I set up my design station, usually on the dining room table where no one eats anymore. Stacked up are several gardening books, the latest seed catalogs and within the past few years, my laptop computer where I have easy access to my favorite blogs by other gardeners.
Part of my garden design is deciding what to plant. This year, on paper at least, I devoted several square feet of the garden to growing corn. We haven't grown corn in several years after deciding we were spending more time and energy feeding a family of raccoons than what we managed to harvest for ourselves. Instead, we let the local farmers grow the corn, purchased it from them in late summer and preserved it over the winter anyway.
Now that the garden is double-fenced, I've been thinking of trying corn again. But then, after looking at my list of must-have plants, I am asking myself if it is worth it. Is it worth the cost, the effort or the time? And especially, is it worth the garden space?
Years ago, during what I like to call my ''mother earth phase,'' our vegetable garden was much larger. Anything that wasn't eaten or couldn't spoil fast enough was canned, frozen or dried and stored for winter. When the children grew up and went out on their own, we realized we didn't need all those shelves of potatoes, beans, tomato sauce and jelly.
But I'm not ready to give up the garden entirely. It does take effort and time, but I'm willing to put all that into growing tomatoes, peppers and herbs.
When our garden was much larger we didn't mind using valuable space to grow space-eaters, such as shelling-beans. In our winter pantry, we had jars of black beans, butter beans, white pinto, great northern and others that we left dry on the plant and then were shelled by hand before storing.

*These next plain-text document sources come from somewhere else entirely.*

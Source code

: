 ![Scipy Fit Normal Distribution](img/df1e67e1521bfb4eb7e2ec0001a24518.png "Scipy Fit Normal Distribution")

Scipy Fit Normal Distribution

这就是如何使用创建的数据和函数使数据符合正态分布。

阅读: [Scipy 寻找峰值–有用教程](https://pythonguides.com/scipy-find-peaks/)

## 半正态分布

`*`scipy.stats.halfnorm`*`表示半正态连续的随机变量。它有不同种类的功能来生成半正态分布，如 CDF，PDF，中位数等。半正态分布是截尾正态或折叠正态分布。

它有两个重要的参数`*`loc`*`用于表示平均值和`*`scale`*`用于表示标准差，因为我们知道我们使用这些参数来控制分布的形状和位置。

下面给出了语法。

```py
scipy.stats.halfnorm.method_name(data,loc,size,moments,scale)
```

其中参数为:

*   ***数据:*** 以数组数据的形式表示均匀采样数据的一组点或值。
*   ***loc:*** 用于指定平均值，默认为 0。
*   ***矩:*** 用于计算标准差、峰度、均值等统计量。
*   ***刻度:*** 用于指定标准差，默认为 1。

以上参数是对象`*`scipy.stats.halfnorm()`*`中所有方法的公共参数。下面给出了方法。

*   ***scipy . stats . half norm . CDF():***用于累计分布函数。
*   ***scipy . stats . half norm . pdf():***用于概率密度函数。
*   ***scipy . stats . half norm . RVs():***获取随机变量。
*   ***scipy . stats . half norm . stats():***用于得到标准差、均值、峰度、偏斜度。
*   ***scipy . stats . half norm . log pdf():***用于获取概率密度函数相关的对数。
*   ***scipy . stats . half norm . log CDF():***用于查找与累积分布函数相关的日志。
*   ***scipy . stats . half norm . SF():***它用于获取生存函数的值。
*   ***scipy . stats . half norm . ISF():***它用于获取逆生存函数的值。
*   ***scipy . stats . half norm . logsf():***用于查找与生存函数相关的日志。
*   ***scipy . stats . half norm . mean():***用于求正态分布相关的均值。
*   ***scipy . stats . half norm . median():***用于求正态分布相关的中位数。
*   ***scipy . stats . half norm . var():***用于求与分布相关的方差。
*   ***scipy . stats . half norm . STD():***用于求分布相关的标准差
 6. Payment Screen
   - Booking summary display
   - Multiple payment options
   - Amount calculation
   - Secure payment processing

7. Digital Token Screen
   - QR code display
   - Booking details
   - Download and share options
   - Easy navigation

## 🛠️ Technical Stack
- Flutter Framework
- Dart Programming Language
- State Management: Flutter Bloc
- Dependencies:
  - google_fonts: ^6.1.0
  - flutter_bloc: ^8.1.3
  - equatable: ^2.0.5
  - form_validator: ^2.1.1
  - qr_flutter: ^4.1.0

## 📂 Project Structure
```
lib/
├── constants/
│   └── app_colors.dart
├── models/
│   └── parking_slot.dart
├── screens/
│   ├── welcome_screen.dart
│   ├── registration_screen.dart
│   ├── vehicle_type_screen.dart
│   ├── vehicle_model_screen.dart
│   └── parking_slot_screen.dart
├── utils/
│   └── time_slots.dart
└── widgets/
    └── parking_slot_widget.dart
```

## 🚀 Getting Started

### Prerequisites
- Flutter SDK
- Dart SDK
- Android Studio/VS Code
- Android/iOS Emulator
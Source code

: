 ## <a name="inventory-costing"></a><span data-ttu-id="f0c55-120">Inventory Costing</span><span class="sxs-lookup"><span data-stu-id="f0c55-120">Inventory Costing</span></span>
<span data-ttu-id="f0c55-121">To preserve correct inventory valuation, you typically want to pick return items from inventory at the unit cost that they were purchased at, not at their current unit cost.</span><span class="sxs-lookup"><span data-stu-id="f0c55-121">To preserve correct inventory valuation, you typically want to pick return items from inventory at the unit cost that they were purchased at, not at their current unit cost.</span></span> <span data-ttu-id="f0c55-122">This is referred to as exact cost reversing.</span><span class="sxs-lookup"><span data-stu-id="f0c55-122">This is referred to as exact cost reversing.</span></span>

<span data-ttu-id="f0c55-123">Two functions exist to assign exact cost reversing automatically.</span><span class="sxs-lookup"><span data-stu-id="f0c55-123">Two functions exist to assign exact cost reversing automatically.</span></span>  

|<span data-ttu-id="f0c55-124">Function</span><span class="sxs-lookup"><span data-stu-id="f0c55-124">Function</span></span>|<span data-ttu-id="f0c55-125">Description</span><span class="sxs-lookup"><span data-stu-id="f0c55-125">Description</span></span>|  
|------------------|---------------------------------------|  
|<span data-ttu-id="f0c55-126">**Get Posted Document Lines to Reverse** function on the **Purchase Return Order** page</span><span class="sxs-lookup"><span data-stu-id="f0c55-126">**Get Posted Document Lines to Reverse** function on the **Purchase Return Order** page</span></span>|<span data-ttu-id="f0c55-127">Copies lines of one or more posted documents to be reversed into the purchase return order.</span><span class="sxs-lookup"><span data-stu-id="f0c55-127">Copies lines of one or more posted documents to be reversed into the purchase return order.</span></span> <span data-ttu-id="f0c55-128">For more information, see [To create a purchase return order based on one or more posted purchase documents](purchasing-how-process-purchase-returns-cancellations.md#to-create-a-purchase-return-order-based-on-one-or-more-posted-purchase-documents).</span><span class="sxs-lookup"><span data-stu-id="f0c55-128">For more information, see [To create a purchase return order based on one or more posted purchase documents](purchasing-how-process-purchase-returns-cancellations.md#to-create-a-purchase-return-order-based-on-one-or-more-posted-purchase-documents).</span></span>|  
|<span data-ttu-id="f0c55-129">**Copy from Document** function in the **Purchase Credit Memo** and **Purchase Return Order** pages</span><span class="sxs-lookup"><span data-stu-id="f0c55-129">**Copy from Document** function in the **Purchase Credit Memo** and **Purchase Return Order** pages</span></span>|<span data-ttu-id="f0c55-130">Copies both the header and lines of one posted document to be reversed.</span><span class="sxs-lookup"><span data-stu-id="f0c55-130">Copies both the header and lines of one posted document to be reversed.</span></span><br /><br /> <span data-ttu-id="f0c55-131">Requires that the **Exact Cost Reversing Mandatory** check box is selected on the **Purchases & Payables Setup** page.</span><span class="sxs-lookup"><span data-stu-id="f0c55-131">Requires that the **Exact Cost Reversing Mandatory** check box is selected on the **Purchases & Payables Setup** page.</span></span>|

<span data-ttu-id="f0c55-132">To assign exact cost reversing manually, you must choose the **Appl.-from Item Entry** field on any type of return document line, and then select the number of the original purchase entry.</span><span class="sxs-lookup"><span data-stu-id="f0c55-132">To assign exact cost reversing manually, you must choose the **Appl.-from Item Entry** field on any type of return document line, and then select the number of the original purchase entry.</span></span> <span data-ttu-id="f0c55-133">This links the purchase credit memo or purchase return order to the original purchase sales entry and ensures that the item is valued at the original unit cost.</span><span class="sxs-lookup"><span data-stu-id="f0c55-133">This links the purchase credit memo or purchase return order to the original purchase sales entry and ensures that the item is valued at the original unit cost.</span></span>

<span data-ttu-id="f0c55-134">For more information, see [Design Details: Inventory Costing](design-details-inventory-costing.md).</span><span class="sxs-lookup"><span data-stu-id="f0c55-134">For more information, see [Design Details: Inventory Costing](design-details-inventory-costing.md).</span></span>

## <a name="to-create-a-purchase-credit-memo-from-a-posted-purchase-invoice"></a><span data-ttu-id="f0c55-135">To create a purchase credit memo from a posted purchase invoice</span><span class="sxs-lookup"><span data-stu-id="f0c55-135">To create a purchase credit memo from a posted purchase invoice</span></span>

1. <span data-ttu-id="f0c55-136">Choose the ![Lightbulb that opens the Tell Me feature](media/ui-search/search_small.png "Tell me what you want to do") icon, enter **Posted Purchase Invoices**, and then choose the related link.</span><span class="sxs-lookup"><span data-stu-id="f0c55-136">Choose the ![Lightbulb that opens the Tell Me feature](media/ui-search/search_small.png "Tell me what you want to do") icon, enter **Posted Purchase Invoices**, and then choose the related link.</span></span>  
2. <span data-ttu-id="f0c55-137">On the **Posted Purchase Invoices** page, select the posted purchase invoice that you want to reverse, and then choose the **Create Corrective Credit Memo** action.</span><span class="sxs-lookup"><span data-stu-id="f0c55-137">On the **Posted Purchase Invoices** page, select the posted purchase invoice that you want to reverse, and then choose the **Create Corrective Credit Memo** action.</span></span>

While it was a fun experience to grow our own dried beans, I can't imagine doing it again unless there was a particular variety I wanted that couldn't be found in the stores. It not only takes up a lot of space in the garden, but it also takes a lot of time that includes planting, weeding, harvesting and shelling.
The cost of dried beans is minimal and the garden space and effort could probably better be used growing something else, such as annual herbs. Spices and herbs are much more expensive to buy, but many are extremely easy to grow. The same goes for growing all that corn.
Although I like my ideas when I first come up with them, gardens are ever-changing and things don't always look as good in reality as they do on paper. Last year in the vegetable garden, I planned a walkway that would criss-cross the garden beds. Before the end of summer only part of the walkway was finished, which turned out to be a good thing because this year I've decided the garden shouldn't be divided into fours, but instead should be cut straight down the middle. After all, wide brick walkways eat up valuable plant space and there are too many things to choose from to risk losing places to put them.
Our vegetable garden has grown and shrunk and grown and shrunk a number of times. Right now, it could be called a garden within a garden. It is more difficult to expand now because of the fence, which is there mainly to keep wild critters out of the yard and tame critters out of the vegetables. It has worked well, although I sometimes feel the constraint of my vegetables being fenced in. For this reason, vegetable plants have a way of showing up among the flowers.
Even the herbs have suffered. At first, they were grown closer to the house away from the vegetables until a nearby maple tree began covering them with a canopy of leaves and branches. Then they were grown within the garden proper, which was OK for annual herbs, but not so good for perennials that didn't really have a permanent spot. Now they have their own place again, attached to - but not inside - the garden proper.
While it is important to weigh the cost of what goes into what you're planting against what you will gain, it is doubly important to have fun doing it.